[To do]: Repeat the records exactly as given. Do not include the pictures.

[Data entries]
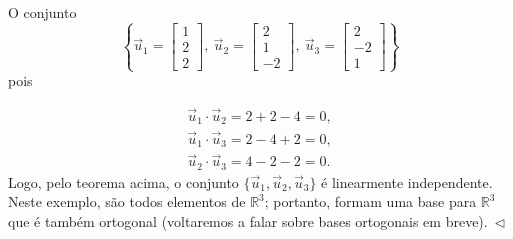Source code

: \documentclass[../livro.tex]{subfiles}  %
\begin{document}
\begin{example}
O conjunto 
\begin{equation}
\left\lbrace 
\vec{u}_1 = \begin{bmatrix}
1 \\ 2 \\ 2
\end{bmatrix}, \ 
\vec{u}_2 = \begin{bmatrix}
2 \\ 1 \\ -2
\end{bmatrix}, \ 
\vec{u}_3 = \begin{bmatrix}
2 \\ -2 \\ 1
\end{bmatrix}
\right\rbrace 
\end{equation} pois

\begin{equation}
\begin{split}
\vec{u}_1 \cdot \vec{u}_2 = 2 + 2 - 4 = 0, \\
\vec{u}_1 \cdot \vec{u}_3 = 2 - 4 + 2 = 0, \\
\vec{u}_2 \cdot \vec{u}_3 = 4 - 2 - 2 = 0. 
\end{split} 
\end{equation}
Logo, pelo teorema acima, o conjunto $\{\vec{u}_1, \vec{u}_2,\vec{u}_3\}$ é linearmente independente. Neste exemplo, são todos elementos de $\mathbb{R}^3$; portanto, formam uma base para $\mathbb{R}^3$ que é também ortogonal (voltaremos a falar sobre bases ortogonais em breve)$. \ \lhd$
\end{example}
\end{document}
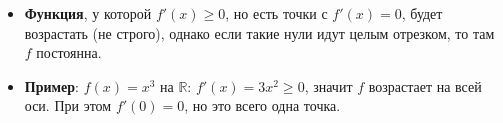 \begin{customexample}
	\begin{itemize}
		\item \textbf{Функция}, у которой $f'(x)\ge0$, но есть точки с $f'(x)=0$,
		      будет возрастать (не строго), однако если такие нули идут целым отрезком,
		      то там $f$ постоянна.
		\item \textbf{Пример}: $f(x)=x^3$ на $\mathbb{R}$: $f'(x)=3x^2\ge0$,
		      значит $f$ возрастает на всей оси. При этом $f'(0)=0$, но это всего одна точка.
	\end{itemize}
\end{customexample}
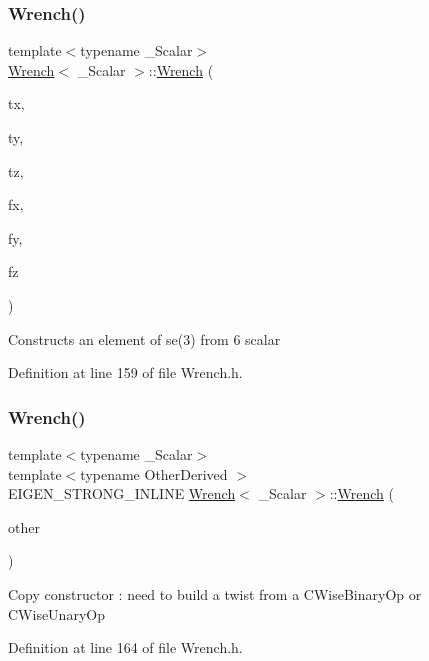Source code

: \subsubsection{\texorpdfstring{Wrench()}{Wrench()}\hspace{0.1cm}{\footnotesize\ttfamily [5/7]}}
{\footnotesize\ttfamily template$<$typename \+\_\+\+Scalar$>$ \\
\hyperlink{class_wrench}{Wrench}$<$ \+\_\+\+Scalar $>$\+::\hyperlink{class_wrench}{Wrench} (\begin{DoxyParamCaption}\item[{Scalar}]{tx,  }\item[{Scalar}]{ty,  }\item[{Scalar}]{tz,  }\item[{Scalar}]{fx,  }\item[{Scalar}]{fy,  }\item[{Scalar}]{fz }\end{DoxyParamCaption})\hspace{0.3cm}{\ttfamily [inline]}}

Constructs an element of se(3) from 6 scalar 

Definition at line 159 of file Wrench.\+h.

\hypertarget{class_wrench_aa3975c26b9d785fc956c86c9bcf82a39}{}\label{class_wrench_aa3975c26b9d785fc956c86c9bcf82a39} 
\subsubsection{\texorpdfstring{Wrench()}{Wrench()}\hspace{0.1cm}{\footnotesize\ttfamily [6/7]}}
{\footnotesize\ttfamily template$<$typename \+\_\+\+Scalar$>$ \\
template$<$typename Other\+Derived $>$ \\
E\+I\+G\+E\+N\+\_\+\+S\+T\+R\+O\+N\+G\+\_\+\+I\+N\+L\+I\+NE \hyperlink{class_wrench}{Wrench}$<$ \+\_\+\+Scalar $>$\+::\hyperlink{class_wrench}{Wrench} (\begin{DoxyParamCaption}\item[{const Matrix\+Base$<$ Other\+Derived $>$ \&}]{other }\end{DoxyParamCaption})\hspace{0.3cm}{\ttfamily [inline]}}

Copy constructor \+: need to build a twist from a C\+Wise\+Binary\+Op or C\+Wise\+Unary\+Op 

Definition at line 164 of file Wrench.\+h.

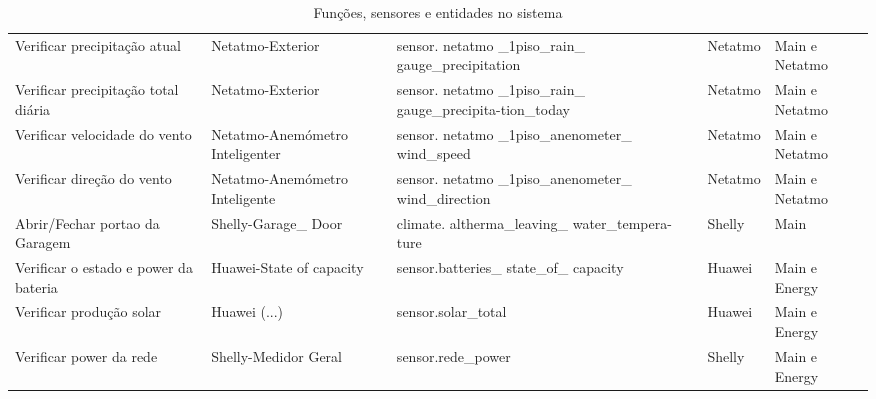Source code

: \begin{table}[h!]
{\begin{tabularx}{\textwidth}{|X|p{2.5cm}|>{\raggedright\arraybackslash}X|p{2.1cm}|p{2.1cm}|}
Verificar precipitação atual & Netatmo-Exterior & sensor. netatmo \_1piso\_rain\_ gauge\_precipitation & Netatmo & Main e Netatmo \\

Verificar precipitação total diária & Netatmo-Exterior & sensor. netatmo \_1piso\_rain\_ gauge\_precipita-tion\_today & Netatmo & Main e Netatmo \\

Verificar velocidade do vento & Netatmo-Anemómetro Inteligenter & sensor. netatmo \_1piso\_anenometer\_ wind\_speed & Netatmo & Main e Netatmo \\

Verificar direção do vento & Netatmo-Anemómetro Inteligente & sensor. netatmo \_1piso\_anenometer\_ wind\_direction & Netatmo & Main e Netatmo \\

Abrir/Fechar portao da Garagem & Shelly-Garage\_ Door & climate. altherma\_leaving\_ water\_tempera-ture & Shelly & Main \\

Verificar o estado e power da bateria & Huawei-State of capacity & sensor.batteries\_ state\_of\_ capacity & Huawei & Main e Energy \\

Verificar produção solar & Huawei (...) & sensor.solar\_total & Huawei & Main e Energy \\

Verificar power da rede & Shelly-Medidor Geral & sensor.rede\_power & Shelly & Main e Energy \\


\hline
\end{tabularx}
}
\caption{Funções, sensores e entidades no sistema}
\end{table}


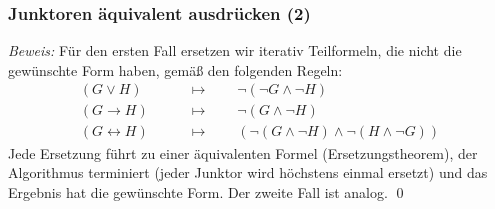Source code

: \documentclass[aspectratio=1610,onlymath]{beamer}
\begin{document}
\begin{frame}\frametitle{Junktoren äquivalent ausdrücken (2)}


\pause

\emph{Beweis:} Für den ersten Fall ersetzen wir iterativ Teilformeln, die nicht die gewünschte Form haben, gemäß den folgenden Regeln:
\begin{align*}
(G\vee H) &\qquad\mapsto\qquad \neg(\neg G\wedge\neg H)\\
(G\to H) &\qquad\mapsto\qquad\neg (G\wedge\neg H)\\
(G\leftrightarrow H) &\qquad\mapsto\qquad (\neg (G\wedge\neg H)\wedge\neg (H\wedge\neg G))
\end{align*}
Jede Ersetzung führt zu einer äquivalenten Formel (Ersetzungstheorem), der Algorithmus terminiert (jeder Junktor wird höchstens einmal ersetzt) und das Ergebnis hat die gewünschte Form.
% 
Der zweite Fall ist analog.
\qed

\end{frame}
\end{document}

[Answer to this task]:
Source code

: \documentclass[../livro.tex]{subfiles}  %
\begin{document}
\begin{example}
O conjunto 
\begin{equation}
\left\lbrace 
\vec{u}_1 = \begin{bmatrix}
1 \\ 2 \\ 2
\end{bmatrix}, \ 
\vec{u}_2 = \begin{bmatrix}
2 \\ 1 \\ -2
\end{bmatrix}, \ 
\vec{u}_3 = \begin{bmatrix}
2 \\ -2 \\ 1
\end{bmatrix}
\right\rbrace 
\end{equation} pois

\begin{equation}
\begin{split}
\vec{u}_1 \cdot \vec{u}_2 = 2 + 2 - 4 = 0, \\
\vec{u}_1 \cdot \vec{u}_3 = 2 - 4 + 2 = 0, \\
\vec{u}_2 \cdot \vec{u}_3 = 4 - 2 - 2 = 0. 
\end{split} 
\end{equation}
Logo, pelo teorema acima, o conjunto $\{\vec{u}_1, \vec{u}_2,\vec{u}_3\}$ é linearmente independente. Neste exemplo, são todos elementos de $\mathbb{R}^3$; portanto, formam uma base para $\mathbb{R}^3$ que é também ortogonal (voltaremos a falar sobre bases ortogonais em breve)$. \ \lhd$
\end{example}
\end{document}
 \begin{customexample}
	\begin{itemize}
		\item \textbf{Функция}, у которой $f'(x)\ge0$, но есть точки с $f'(x)=0$,
		      будет возрастать (не строго), однако если такие нули идут целым отрезком,
		      то там $f$ постоянна.
		\item \textbf{Пример}: $f(x)=x^3$ на $\mathbb{R}$: $f'(x)=3x^2\ge0$,
		      значит $f$ возрастает на всей оси. При этом $f'(0)=0$, но это всего одна точка.
	\end{itemize}
\end{customexample}
Source code

: \subsubsection{\texorpdfstring{Wrench()}{Wrench()}\hspace{0.1cm}{\footnotesize\ttfamily [5/7]}}
{\footnotesize\ttfamily template$<$typename \+\_\+\+Scalar$>$ \\
\hyperlink{class_wrench}{Wrench}$<$ \+\_\+\+Scalar $>$\+::\hyperlink{class_wrench}{Wrench} (\begin{DoxyParamCaption}\item[{Scalar}]{tx,  }\item[{Scalar}]{ty,  }\item[{Scalar}]{tz,  }\item[{Scalar}]{fx,  }\item[{Scalar}]{fy,  }\item[{Scalar}]{fz }\end{DoxyParamCaption})\hspace{0.3cm}{\ttfamily [inline]}}

Constructs an element of se(3) from 6 scalar 

Definition at line 159 of file Wrench.\+h.

\hypertarget{class_wrench_aa3975c26b9d785fc956c86c9bcf82a39}{}\label{class_wrench_aa3975c26b9d785fc956c86c9bcf82a39} 
\subsubsection{\texorpdfstring{Wrench()}{Wrench()}\hspace{0.1cm}{\footnotesize\ttfamily [6/7]}}
{\footnotesize\ttfamily template$<$typename \+\_\+\+Scalar$>$ \\
template$<$typename Other\+Derived $>$ \\
E\+I\+G\+E\+N\+\_\+\+S\+T\+R\+O\+N\+G\+\_\+\+I\+N\+L\+I\+NE \hyperlink{class_wrench}{Wrench}$<$ \+\_\+\+Scalar $>$\+::\hyperlink{class_wrench}{Wrench} (\begin{DoxyParamCaption}\item[{const Matrix\+Base$<$ Other\+Derived $>$ \&}]{other }\end{DoxyParamCaption})\hspace{0.3cm}{\ttfamily [inline]}}

Copy constructor \+: need to build a twist from a C\+Wise\+Binary\+Op or C\+Wise\+Unary\+Op 

Definition at line 164 of file Wrench.\+h.

Source code

: \begin{table}[h!]
{\begin{tabularx}{\textwidth}{|X|p{2.5cm}|>{\raggedright\arraybackslash}X|p{2.1cm}|p{2.1cm}|}
Verificar precipitação atual & Netatmo-Exterior & sensor. netatmo \_1piso\_rain\_ gauge\_precipitation & Netatmo & Main e Netatmo \\

Verificar precipitação total diária & Netatmo-Exterior & sensor. netatmo \_1piso\_rain\_ gauge\_precipita-tion\_today & Netatmo & Main e Netatmo \\

Verificar velocidade do vento & Netatmo-Anemómetro Inteligenter & sensor. netatmo \_1piso\_anenometer\_ wind\_speed & Netatmo & Main e Netatmo \\

Verificar direção do vento & Netatmo-Anemómetro Inteligente & sensor. netatmo \_1piso\_anenometer\_ wind\_direction & Netatmo & Main e Netatmo \\

Abrir/Fechar portao da Garagem & Shelly-Garage\_ Door & climate. altherma\_leaving\_ water\_tempera-ture & Shelly & Main \\

Verificar o estado e power da bateria & Huawei-State of capacity & sensor.batteries\_ state\_of\_ capacity & Huawei & Main e Energy \\

Verificar produção solar & Huawei (...) & sensor.solar\_total & Huawei & Main e Energy \\

Verificar power da rede & Shelly-Medidor Geral & sensor.rede\_power & Shelly & Main e Energy \\


\hline
\end{tabularx}
}
\caption{Funções, sensores e entidades no sistema}
\end{table}


Source code

: \documentclass[aspectratio=1610,onlymath]{beamer}
\begin{document}
\begin{frame}\frametitle{Junktoren äquivalent ausdrücken (2)}


\pause

\emph{Beweis:} Für den ersten Fall ersetzen wir iterativ Teilformeln, die nicht die gewünschte Form haben, gemäß den folgenden Regeln:
\begin{align*}
(G\vee H) &\qquad\mapsto\qquad \neg(\neg G\wedge\neg H)\\
(G\to H) &\qquad\mapsto\qquad\neg (G\wedge\neg H)\\
(G\leftrightarrow H) &\qquad\mapsto\qquad (\neg (G\wedge\neg H)\wedge\neg (H\wedge\neg G))
\end{align*}
Jede Ersetzung führt zu einer äquivalenten Formel (Ersetzungstheorem), der Algorithmus terminiert (jeder Junktor wird höchstens einmal ersetzt) und das Ergebnis hat die gewünschte Form.
% 
Der zweite Fall ist analog.
\qed

\end{frame}
\end{document}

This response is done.